Public use airport in West Branch, Michigan

West Branch Community Airport (FAA LID: Y31) is a public-use airport located 3 miles southeast of West Branch, Michigan. The airport is publicly owned by the city. The airport covers 520 acres at an elevation of 882 feet above sea level.

A chapter of the Experimental Aircraft Association is based at the airport. It hosts a number of events such as Young Eagles rallies, fly-ins, building seminars, and other social and educational activities.

In 2022, accommodations were made to base a crew at the airport to transport West Branch residents to hospitals should critical care be needed.

== Facilities and aircraft ==
The airport has one runway. Runway 9/27 is 5000 x 100 ft (1524 x 30 m) and is paved with asphalt.

The airport has a fixed-base operator that sells both avgas and jet fuel. Amenities such as a conference room a pilot lounge, snooze rooms, a shower, and courtesy transportation are also available.

For the 12-month period ending December 31, 2021, the airport had 6,000 aircraft operations, an average of 115 per week. It was composed entirely of general aviation. For the same time period, 17 aircraft were based at the airport, all single-engine airplanes.

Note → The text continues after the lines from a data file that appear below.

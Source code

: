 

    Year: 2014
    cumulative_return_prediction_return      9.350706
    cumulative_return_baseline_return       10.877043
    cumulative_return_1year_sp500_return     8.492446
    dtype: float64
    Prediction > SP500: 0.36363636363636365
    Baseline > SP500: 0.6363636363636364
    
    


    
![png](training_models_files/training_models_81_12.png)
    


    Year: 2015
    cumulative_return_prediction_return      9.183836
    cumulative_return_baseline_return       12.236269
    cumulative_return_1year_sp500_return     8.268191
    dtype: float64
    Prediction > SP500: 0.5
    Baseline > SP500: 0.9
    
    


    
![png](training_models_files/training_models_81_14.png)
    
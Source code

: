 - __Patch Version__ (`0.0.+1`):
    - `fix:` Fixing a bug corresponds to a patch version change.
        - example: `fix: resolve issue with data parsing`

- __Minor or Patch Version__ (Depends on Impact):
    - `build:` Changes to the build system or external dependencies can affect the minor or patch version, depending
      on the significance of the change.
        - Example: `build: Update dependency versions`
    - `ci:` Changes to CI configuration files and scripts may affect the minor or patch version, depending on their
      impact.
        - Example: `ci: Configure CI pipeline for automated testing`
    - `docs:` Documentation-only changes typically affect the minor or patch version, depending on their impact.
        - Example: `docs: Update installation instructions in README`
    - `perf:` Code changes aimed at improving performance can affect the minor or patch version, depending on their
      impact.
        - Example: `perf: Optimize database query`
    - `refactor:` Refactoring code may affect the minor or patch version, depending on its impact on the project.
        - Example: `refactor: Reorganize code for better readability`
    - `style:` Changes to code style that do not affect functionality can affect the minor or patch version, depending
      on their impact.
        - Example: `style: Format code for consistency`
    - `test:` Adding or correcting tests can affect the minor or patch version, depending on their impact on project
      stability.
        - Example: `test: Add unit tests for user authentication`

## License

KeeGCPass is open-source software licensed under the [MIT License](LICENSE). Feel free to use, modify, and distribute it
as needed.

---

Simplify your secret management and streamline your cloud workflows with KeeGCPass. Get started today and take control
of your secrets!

== Accidents and incidents ==

- On January 12, 2006, a Piper PA-28 Cherokee impacted a deer during its landing roll at West Branch Community Airport. During the landing roll, the pilot felt the airplane "jerk" to the left. She reported she was able to maintain control of the airplane on the runway. A passenger in the airplane stated he saw the deer just prior to it contacting the airplane, but there was not enough time for the pilot to take evasive action.